Je ne crois pas que ce qui l’anime lorsqu’il tient de tels propos soit uniquement la modestie. Je voudrais exprimer ici l’idée que l’entreprise est un organisme doté de sa personnalité propre. Il peut être curieux d’utiliser le mot de personnalité, alors qu’il s’agit d’une entité créée par des hommes – la matérialisation d’un concept en fin de compte. Pourtant c’est une métaphore qui se tient : cet ensemble de mots qui s’échangent de manière informelle d’abord, pour se transformer en propos de plus en plus précis, lesquels deviennent les termes d’un projet, d’un accord, d’une série d’engagements, ne peut-on pas dire qu’il s’agit d’une expression de l’entreprise finalement ? Celle-ci dit où elle veut aller, en empruntant toutes ces voix.

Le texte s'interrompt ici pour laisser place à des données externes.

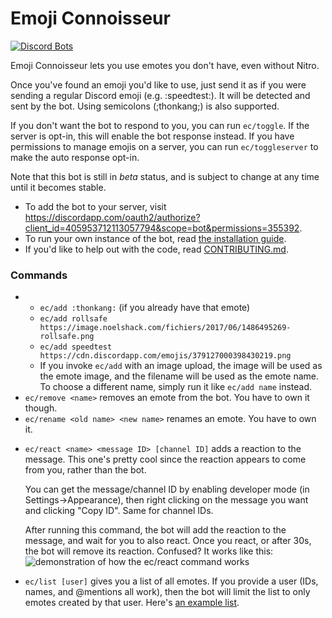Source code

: # Emoji Connoisseur

[![Discord Bots](https://discordbots.org/api/widget/status/405953712113057794.svg)](https://discordbots.org/bot/405953712113057794)

Emoji Connoisseur lets you use emotes you don't have, even without Nitro.

Once you've found an emoji you'd like to use, just send it as if you were sending a regular Discord emoji (e.g. :speedtest:).
It will be detected and sent by the bot. Using semicolons (;thonkang;) is also supported.

If you don't want the bot to respond to you, you can run `ec/toggle`. If the server is opt-in, this will enable the bot response instead.
If you have permissions to manage emojis on a server, you can run `ec/toggleserver` to make the auto response opt-in.

Note that this bot is still in <em>beta</em> status, and is subject to change at any time until it becomes stable.

- To add the bot to your server, visit https://discordapp.com/oauth2/authorize?client_id=405953712113057794&scope=bot&permissions=355392.
- To run your own instance of the bot, read [the installation guide](INSTALLATION.md).
- If you'd like to help out with the code, read [CONTRIBUTING.md](CONTRIBUTING.md).

### Commands

<ul>
	<li><ul>
		<li><code>ec/add :thonkang:</code> (if you already have that emote)</li>
		<li><code>ec/add rollsafe https://image.noelshack.com/fichiers/2017/06/1486495269-rollsafe.png</code></li>
		<li><code>ec/add speedtest https://cdn.discordapp.com/emojis/379127000398430219.png</code></li>
		<li>If you invoke <code>ec/add</code> with an image upload, the image will be used as the emote image,
		and the filename will be used as the emote name. To choose a different name, simply run it like
		<code>ec/add name</code> instead.</li>
	</ul></li>
	<li><code>ec/remove &lt;name&gt;</code> removes an emote from the bot. You have to own it though.</li>
	<li><code>ec/rename &lt;old name&gt; &lt;new name&gt;</code> renames an emote. You have to own it.</li>
	<li>
		<p><code>ec/react &lt;name&gt; &lt;message ID&gt; [channel ID]</code> adds a reaction to the message.
		This one's pretty cool since the reaction appears to come from you, rather than the bot.
		<p>You can get the message/channel ID by enabling developer mode (in Settings→Appearance),
		then right clicking on the message you want and clicking "Copy ID". Same for channel IDs.
		<p>After running this command, the bot will add the reaction to the message, and wait for you to also react.
        Once you react, or after 30s, the bot will remove its reaction.
		Confused? It works like this:<br>
		<img src="https://ping-b1nzy.today/829b79.gif" alt="demonstration of how the ec/react command works"></p>
	</li>
	<li>
		<code>ec/list [user]</code> gives you a list of all emotes. If you provide a user (IDs, names, and @mentions all work),
		then the bot will limit the list to only emotes created by that user. Here's
		<a href="https://gist.github.com/anonymous/99199402d5cd5c111aa9896a49e3cf49">an example list</a>.
	</li>
</ul>
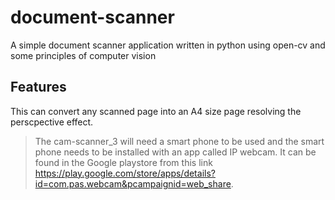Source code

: # document-scanner
A simple document scanner application written in python using open-cv and some principles of computer vision

## Features
This can convert any scanned page into an A4 size page resolving the perscpective effect.

> The cam-scanner_3 will need a smart phone to be used and the smart phone needs to be installed with an app called IP webcam. It can be found in the Google playstore from this link https://play.google.com/store/apps/details?id=com.pas.webcam&pcampaignid=web_share.
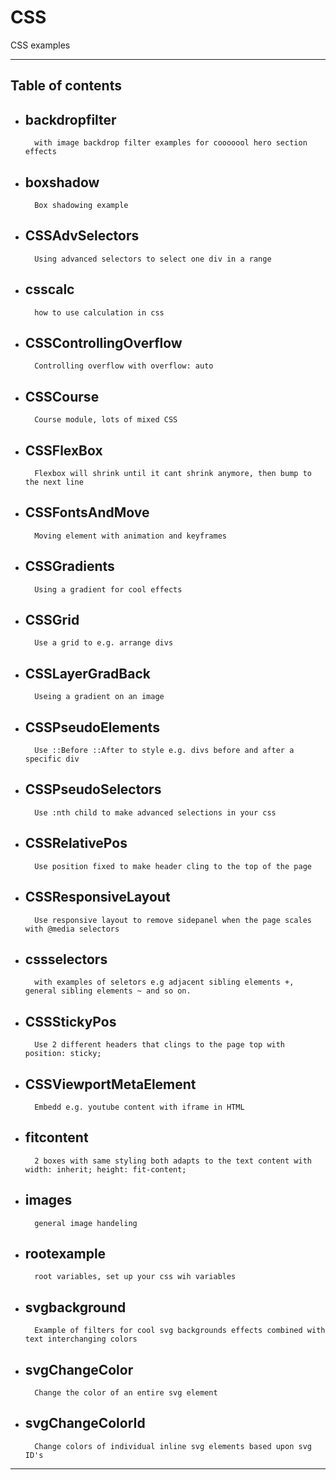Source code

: # CSS
CSS examples

---

## Table of contents

- ## backdropfilter
        with image backdrop filter examples for cooooool hero section effects
- ## boxshadow
        Box shadowing example
- ## CSSAdvSelectors
        Using advanced selectors to select one div in a range
- ## csscalc
        how to use calculation in css
- ## CSSControllingOverflow
        Controlling overflow with overflow: auto
- ## CSSCourse
        Course module, lots of mixed CSS
- ## CSSFlexBox
        Flexbox will shrink until it cant shrink anymore, then bump to the next line
- ## CSSFontsAndMove
        Moving element with animation and keyframes
- ## CSSGradients
        Using a gradient for cool effects
- ## CSSGrid
        Use a grid to e.g. arrange divs
- ## CSSLayerGradBack
        Useing a gradient on an image
- ## CSSPseudoElements 
        Use ::Before ::After to style e.g. divs before and after a specific div
- ## CSSPseudoSelectors 
        Use :nth child to make advanced selections in your css
- ## CSSRelativePos
        Use position fixed to make header cling to the top of the page
- ## CSSResponsiveLayout
        Use responsive layout to remove sidepanel when the page scales with @media selectors
- ## cssselectors 
        with examples of seletors e.g adjacent sibling elements +, general sibling elements ~ and so on.
- ## CSSStickyPos 
        Use 2 different headers that clings to the page top with position: sticky;
- ## CSSViewportMetaElement 
        Embedd e.g. youtube content with iframe in HTML
- ## fitcontent 
        2 boxes with same styling both adapts to the text content with  width: inherit; height: fit-content;
- ## images 
        general image handeling
- ## rootexample 
        root variables, set up your css wih variables
- ## svgbackground 
        Example of filters for cool svg backgrounds effects combined with text interchanging colors
- ## svgChangeColor 
        Change the color of an entire svg element
- ## svgChangeColorId 
        Change colors of individual inline svg elements based upon svg ID's


---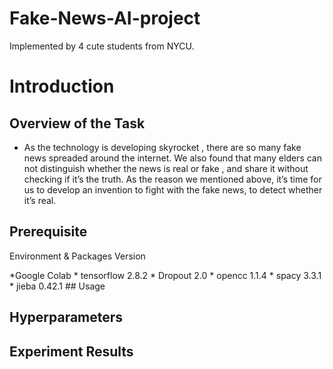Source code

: # Fake-News-AI-project
Implemented by 4 cute students from NYCU.
# Introduction
## Overview of the Task
* As the technology is developing skyrocket , there are so many fake news spreaded around the internet. We also found that many elders can not distinguish whether the news is real or fake , and share it without checking if it’s the truth. As the reason we mentioned above, it’s time for us to develop an invention to fight with the fake news, to detect whether it’s real.
## Prerequisite
<p>Environment & Packages Version</p>
*Google Colab
* tensorflow 2.8.2
* Dropout 2.0
* opencc 1.1.4
* spacy 3.3.1
* jieba 0.42.1
## Usage

## Hyperparameters

## Experiment Results
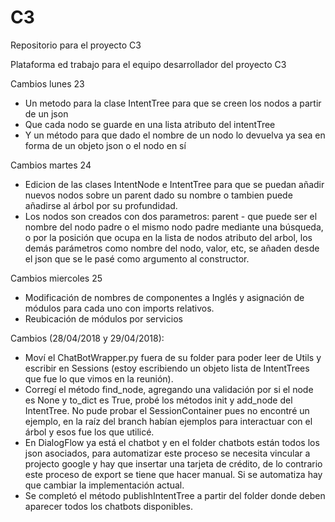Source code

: # C3
Repositorio para el proyecto C3

Plataforma ed trabajo para el equipo desarrollador del proyecto C3

Cambios lunes 23
- Un metodo para la clase IntentTree para que se creen los nodos a partir de un json
- Que cada nodo se guarde en una lista atributo del intentTree
- Y un método para que dado el nombre de un nodo lo devuelva ya sea en forma de un objeto json o el nodo en sí

Cambios martes 24
- Edicion de las clases IntentNode e IntentTree para que se puedan añadir nuevos nodos sobre un parent dado su nombre o tambien puede añadirse al árbol por su profundidad.
- Los nodos son creados con dos parametros: parent - que puede ser el nombre del nodo padre o el mismo nodo padre mediante una búsqueda, o por la posición que ocupa en la lista de nodos atributo del arbol, los demás parámetros como nombre del nodo, valor, etc, se añaden desde el json que se le pasé como argumento al constructor.

Cambios miercoles 25
- Modificación de nombres de componentes a Inglés y asignación de módulos para cada uno con imports relativos.
- Reubicación de módulos por servicios

Cambios (28/04/2018 y 29/04/2018):
- Moví el ChatBotWrapper.py fuera de su folder para poder leer de Utils y escribir en Sessions (estoy escribiendo un objeto lista de IntentTrees que fue lo que vimos en la reunión).
- Corregí el método find_node, agregando una validación por si el node es None y to_dict es True, probé los métodos init y add_node del IntentTree. No pude probar el SessionContainer pues no encontré un ejemplo, en la raíz del branch habían ejemplos para interactuar con el árbol y esos fue los que utilicé.
- En DialogFlow ya está el chatbot y en el folder chatbots están todos los json asociados, para automatizar este proceso se necesita vincular a projecto google y hay que insertar una tarjeta de crédito, de lo contrario este proceso de export se tiene que hacer manual. Si se automatiza hay que cambiar la implementación actual.
- Se completó el método publishIntentTree a partir del folder donde deben aparecer todos los chatbots disponibles.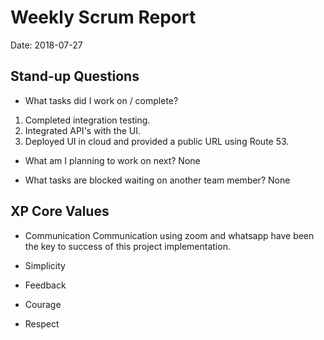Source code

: # Weekly Scrum Report

Date: 2018-07-27

## Stand-up Questions

- What tasks did I work on / complete?
1. Completed integration testing.
2. Integrated API's with the UI.
3. Deployed UI in cloud and provided a public URL using Route 53.

- What am I planning to work on next?
None

- What tasks are blocked waiting on another team member?
None

## XP Core Values

- Communication
Communication using zoom and whatsapp have been the key to success of this project implementation.

- Simplicity

- Feedback

- Courage

- Respect
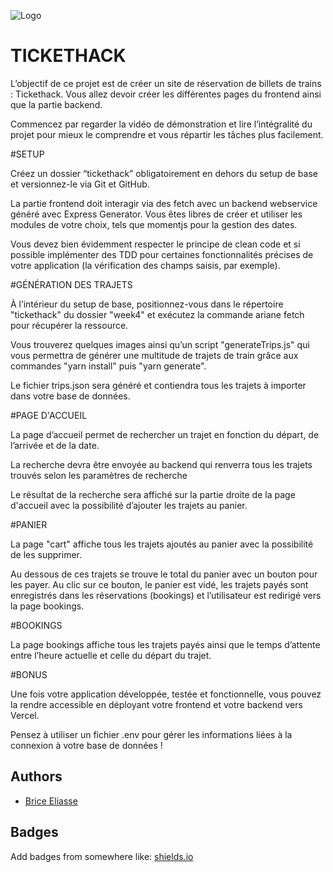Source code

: 
![Logo](https://ariane.lacapsule.academy/static/media/Lacapsulerose.76b0b010.png)


# TICKETHACK


L’objectif de ce projet est de créer un site de réservation de billets de trains : Tickethack. Vous allez devoir créer les différentes pages du frontend ainsi que la partie backend.


Commencez par regarder la vidéo de démonstration et lire l’intégralité du projet pour mieux le comprendre et vous répartir les tâches plus facilement.


#SETUP

Créez un dossier “tickethack” obligatoirement en dehors du setup de base et versionnez-le via Git et GitHub.


La partie frontend doit interagir via des fetch avec un backend webservice généré avec Express Generator. Vous êtes libres de créer et utiliser les modules de votre choix, tels que momentjs pour la gestion des dates.


Vous devez bien évidemment respecter le principe de clean code et si possible implémenter des TDD pour certaines fonctionnalités précises de votre application (la vérification des champs saisis, par exemple).

#GÉNÉRATION DES TRAJETS

À l’intérieur du setup de base, positionnez-vous dans le répertoire "tickethack" du dossier "week4" et exécutez la commande ariane fetch pour récupérer la ressource.


Vous trouverez quelques images ainsi qu’un script "generateTrips.js" qui vous permettra de générer une multitude de trajets de train grâce aux commandes "yarn install" puis "yarn generate".


Le fichier trips.json sera généré et contiendra tous les trajets à importer dans votre base de données.

#PAGE D'ACCUEIL

La page d’accueil permet de rechercher un trajet en fonction du départ, de l’arrivée et de la date.


La recherche devra être envoyée au backend qui renverra tous les trajets trouvés selon les paramètres de recherche


Le résultat de la recherche sera affiché sur la partie droite de la page d'accueil avec la possibilité d’ajouter les trajets au panier.

#PANIER

La page "cart" affiche tous les trajets ajoutés au panier avec la possibilité de les supprimer.


Au dessous de ces trajets se trouve le total du panier avec un bouton pour les payer. Au clic sur ce bouton,  le panier est vidé, les trajets payés sont enregistrés dans les réservations (bookings) et l’utilisateur est redirigé vers la page bookings.

#BOOKINGS

La page bookings affiche tous les trajets payés ainsi que le temps d’attente entre l’heure actuelle et celle du départ du trajet.

#BONUS

Une fois votre application développée, testée et fonctionnelle, vous pouvez la rendre accessible en déployant votre frontend et votre backend vers Vercel.


Pensez à utiliser un fichier .env pour gérer les informations liées à la connexion à votre base de données !
## Authors

- [Brice Eliasse](https:/brice-eliasse.com)


## Badges

Add badges from somewhere like: [shields.io](https://shields.io/)

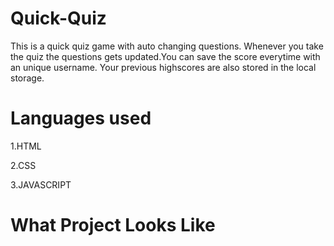 
# Quick-Quiz

This is a quick quiz game with auto changing questions. Whenever you take the quiz the questions gets updated.You can save the score everytime with an unique username. Your previous highscores are also stored in the local storage.
# Languages used
1.HTML

2.CSS

3.JAVASCRIPT
# What Project Looks Like
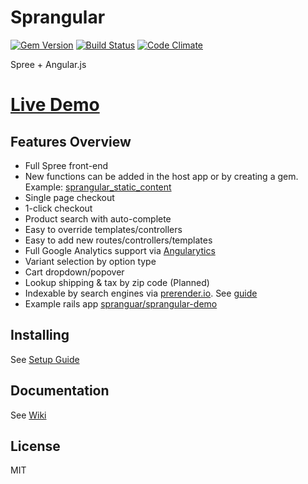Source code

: # Sprangular

[![Gem Version](https://badge.fury.io/rb/sprangular.svg)](http://badge.fury.io/rb/sprangular)
[![Build Status](https://api.travis-ci.org/sprangular/sprangular.png)](https://travis-ci.org/sprangular/sprangular)
[![Code Climate](https://codeclimate.com/github/sprangular/sprangular.png)](https://codeclimate.com/github/sprangular/sprangular)

Spree + Angular.js

# [Live Demo](http://sprangular-demo.herokuapp.com)

## Features Overview

- Full Spree front-end
- New functions can be added in the host app or by creating a gem.
  Example: [sprangular_static_content](https://github.com/sprangular/sprangular_static_content)
- Single page checkout
- 1-click checkout
- Product search with auto-complete
- Easy to override templates/controllers
- Easy to add new routes/controllers/templates
- Full Google Analytics support via [Angularytics](https://github.com/mgonto/angularytics)
- Variant selection by option type
- Cart dropdown/popover
- Lookup shipping & tax by zip code (Planned)
- Indexable by search engines via [prerender.io](http://prerender.io). See [guide](https://github.com/sprangular/sprangular/wiki/prerendering)
- Example rails app [spranguar/sprangular-demo](https://github.com/sprangular/sprangular-demo)

## Installing

See [Setup Guide](https://github.com/sprangular/sprangular/wiki/setup-guide)

## Documentation

See [Wiki](https://github.com/sprangular/sprangular/wiki)

## License

MIT

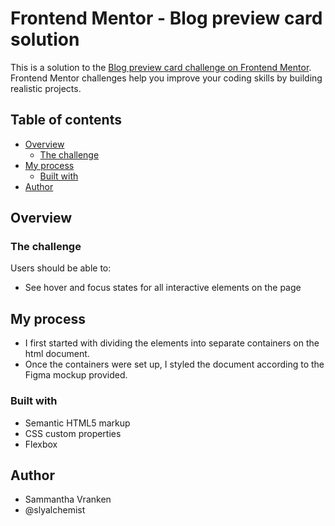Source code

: # Frontend Mentor - Blog preview card solution

This is a solution to the [Blog preview card challenge on Frontend Mentor](https://www.frontendmentor.io/challenges/blog-preview-card-ckPaj01IcS). Frontend Mentor challenges help you improve your coding skills by building realistic projects. 

## Table of contents

- [Overview](#overview)
  - [The challenge](#the-challenge)
- [My process](#my-process)
  - [Built with](#built-with)
- [Author](#author)


## Overview

### The challenge

Users should be able to:

- See hover and focus states for all interactive elements on the page

## My process
- I first started with dividing the elements into separate containers on the html document. 
- Once the containers were set up, I styled the document according to the Figma mockup provided. 

### Built with

- Semantic HTML5 markup
- CSS custom properties
- Flexbox

## Author

- Sammantha Vranken
- @slyalchemist
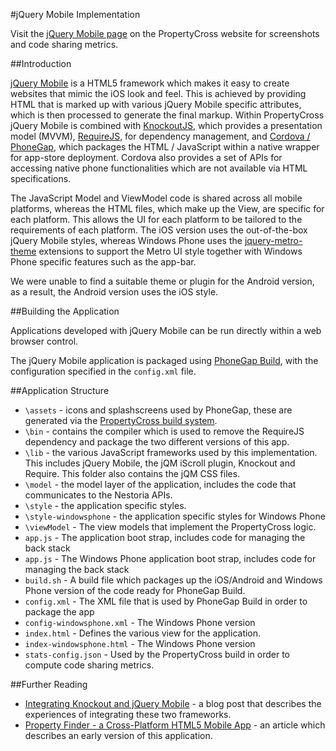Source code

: #jQuery Mobile Implementation

Visit the [jQuery Mobile page](http://propertycross.com/jquerymobile/) on the PropertyCross website for screenshots and code sharing metrics.

##Introduction

[jQuery Mobile](http://jquerymobile.com) is a HTML5 framework which makes it easy to create websites that mimic the iOS look and feel. This is achieved by providing HTML that is marked up with various jQuery Mobile specific attributes, which is then processed to generate the final markup. Within PropertyCross jQuery Mobile is combined with [KnockoutJS](http://knockoutjs.com/), which provides a presentation model (MVVM), [RequireJS](http://requirejs.org/), for dependency management, and [Cordova / PhoneGap](http://phonegap.com/), which packages the HTML / JavaScript within a native wrapper for app-store deployment. Cordova also provides a set of APIs for accessing native phone functionalities which are not available via HTML specifications.

The JavaScript Model and ViewModel code is shared across all mobile platforms, whereas the HTML files, which make up the View, are specific for each platform. This allows the UI for each platform to be tailored to the requirements of each platform. The iOS version uses the out-of-the-box jQuery Mobile styles, whereas Windows Phone uses the [jquery-metro-theme](http://sgrebnov.github.com/jqmobile-metro-theme/) extensions to support the Metro UI style together with Windows Phone specific features such as the app-bar.

We were unable to find a suitable theme or plugin for the Android version, as a result, the Android version uses the iOS style.

##Building the Application

Applications developed with jQuery Mobile can be run directly within a web browser control. 

The jQuery Mobile application is packaged using [PhoneGap Build](https://build.phonegap.com/), with the configuration specified in the `config.xml` file.

##Application Structure

 + `\assets` - icons and splashscreens used by PhoneGap, these are generated via the [PropertyCross build system](https://github.com/ColinEberhardt/PropertyCross/tree/master/build).
 + `\bin` - contains the compiler which is used to remove the RequireJS dependency and package the two different versions of this app.
 + `\lib` - the various JavaScript frameworks used by this implementation. This includes jQuery Mobile, the jQM iScroll plugin, Knockout and Require. This folder also contains the jQM CSS files.
 + `\model` - the model layer of the application, includes the code that communicates to the Nestoria APIs.
 + `\style` - the application specific styles.
 + `\style-windowsphone` - the application specific styles for Windows Phone
 + `\viewModel` - The view models that implement the PropertyCross logic.
 + `app.js` - The application boot strap, includes code for managing the back stack
 + `app.js` - The Windows Phone application boot strap, includes code for managing the back stack
 + `build.sh` - A build file which packages up the iOS/Android and Windows Phone version of the code ready for PhoneGap Build.
 + `config.xml` - The XML file that is used by PhoneGap Build in order to package the app
 + `config-windowsphone.xml` - The Windows Phone version
 + `index.html` - Defines the various view for the application.
 + `index-windowsphone.html` - The Windows Phone version
 + `stats-config.json` - Used by the PropertyCross build in order to compute code sharing metrics.

##Further Reading

 + [Integrating Knockout and jQuery Mobile](http://www.scottlogic.co.uk/blog/colin/2012/10/integrating-knockout-and-jquerymobile/) - a blog post that describes the experiences of integrating these two frameworks.
 + [Property Finder - a Cross-Platform HTML5 Mobile App](http://www.codeproject.com/Articles/445361/Property-Finder-a-cross-platform-HTML5-mobile-app) - an article which describes an early version of this application.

Une des vertus de la libération serait que l’entreprise qui l’a adoptée possède, par construction, les moyens d’être écoutée. Ne suis-je pas en train de diminuer le mérite des protagonistes de cette histoire, dont je n’ai pas mentionné tous les noms, en disant que ce mérite se réduit à avoir écouté l’entreprise et à avoir suivi ce qu’elle racontait ?
Non, car chacun y a mis son intelligence, son énergie, son génie propre. Tant l’esprit d’initiative que la force de l’entreprise étaient multipliées, du fait qu’elle était libre. Respecter les initiatives de chacun ne se ramène pas à leur dire : « Bonne idée ; et maintenant trouve les solutions ». Bien au contraire, Christophe Baillon s’est mis au service des initiatives prises par les salariés, à partir du moment où elles lui paraissaient représenter « la voix de l’entreprise ».
Je suis sûr qu’il a réfléchi longuement, et peut-être aussi nuitamment, pour trouver les chemins qui ont permis aux idées de se concrétiser, alors qu’elles paraissaient relever du rêve.